#### [DATASET EXCERPTS]
....................

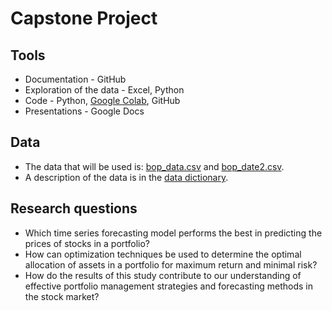 # Capstone Project

## Tools

* Documentation - GitHub
* Exploration of the data - Excel, Python
* Code - Python, [Google Colab](https://colab.research.google.com), GitHub
* Presentations - Google Docs



## Data

* The data that will be used is: [bop_data.csv](https://github.com/PACESTEM/STEMINSTITUTE2021/blob/main/data/bop_data.csv) and [bop_date2.csv](https://github.com/PACESTEM/STEMINSTITUTE2021/blob/main/data/bop_data2.csv). 
* A description of the data is in the [data dictionary](https://github.com/PACESTEM/STEMINSTITUTE2021/blob/main/data/DataDictionary.csv).

 
## Research questions
* Which time series forecasting model performs the best in predicting the prices of stocks in a portfolio? 
* How can optimization techniques be used to determine the optimal allocation of assets in a portfolio for maximum return and minimal risk? 
* How do the results of this study contribute to our understanding of effective portfolio management strategies and forecasting methods in the stock market?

....................

Each line above that includes "PACESTEM" should be shown.

* The data that will be used is: [bop_data.csv](https://github.com/PACESTEM/STEMINSTITUTE2021/blob/main/data/bop_data.csv) and [bop_date2.csv](https://github.com/PACESTEM/STEMINSTITUTE2021/blob/main/data/bop_data2.csv). 
* A description of the data is in the [data dictionary](https://github.com/PACESTEM/STEMINSTITUTE2021/blob/main/data/DataDictionary.csv).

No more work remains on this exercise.